Managing Cookies: Users can manage or disable cookies via browser settings or internal account panels. Opt-out options are provided for non-essential cookies at the point of collection.

REFLECT: Full transparency is maintained regarding tracking technologies, in accordance with NZ and international best practices.

Data Security

OBSERVE: quatro-casino-new-zealand implements a multi-layered security program to protect all personal data collected via quatro-nz.com.

• Encryption: All data in transit is encrypted using TLS 1.2 or higher. Sensitive data at rest is protected by advanced encryption standards (AES-256).
• Authentication and Access Controls: Multi-factor authentication for staff access, strict role-based access, and regular credential reviews.
• Security Audits: Regular internal and external security audits, including compliance with ISO 27001 and SOC 2 standards where applicable.
• Staff Training: Ongoing training in data protection, privacy, and incident response procedures for all personnel handling user data.
• Incident Management: Formal incident response plan with immediate user notification in the event of a data breach, as required by law.

REFLECT: Security measures are regularly reviewed and updated to address emerging threats and regulatory changes, ensuring continuous data protection.

Complaints & Contacts

OBSERVE: quatro-casino-new-zealand provides multiple channels for privacy complaints and feedback.

• DPO Contact: Email support@quatro-nz.com or use the contact form for privacy-related concerns.
• Online Feedback: Live chat available at quatro-nz.com/livechat.
• Step-by-Step Complaint Procedure:
  1. Submit your complaint via email, contact form, or live chat.
  2. Receive acknowledgement within 3 business days.
  3. Investigation and response provided within 30 days.
  4. If unresolved, escalate to the Office of the Privacy Commissioner of New Zealand at privacy.org.nz or call 0800 803 909.
  5. For matters involving international transfers, contact the Office of the Privacy Commissioner of Canada or relevant EU supervisory authority.

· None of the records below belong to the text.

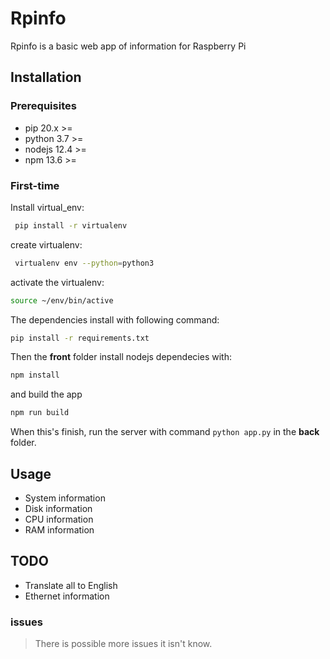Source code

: # Rpinfo

Rpinfo is a basic web app of information for Raspberry Pi

## Installation

### Prerequisites

- pip 20.x >=
- python 3.7 >=
- nodejs 12.4 >=  
- npm 13.6 >=

### First-time

Install virtual_env:

``` bash
 pip install -r virtualenv
```

create virtualenv:

``` bash
 virtualenv env --python=python3
```

activate the virtualenv:

``` bash
source ~/env/bin/active
```

The dependencies install with following command:

``` bash
pip install -r requirements.txt
```

Then the **front** folder install nodejs dependecies with:

``` bash
npm install
```

and build the app

``` bash
npm run build
```

When this's finish, run the server with command `python app.py` in the **back** folder.

## Usage

- System information
- Disk information
- CPU information
- RAM information

## TODO

- Translate all to English
- Ethernet information

### issues

> There is possible more issues it isn't know.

REFLECT: All complaints are handled promptly and confidentially, with clear escalation procedures and regulatory oversight.

Updates

OBSERVE: This privacy policy is reviewed and updated regularly to reflect changes in law, operations, or data processing practices.

• Notification Procedures: Users will be notified of material changes via email, website banners, and account dashboard alerts at least 30 days in advance.
• User Options: Users may object to changes or close their account without penalty if they do not accept revised terms.
• Version Control: Last updated: 6 November 2025. Changelog detailing material amendments is available upon request.

REFLECT: Regular updates and transparent communication ensure users remain informed of their rights and any changes affecting their data.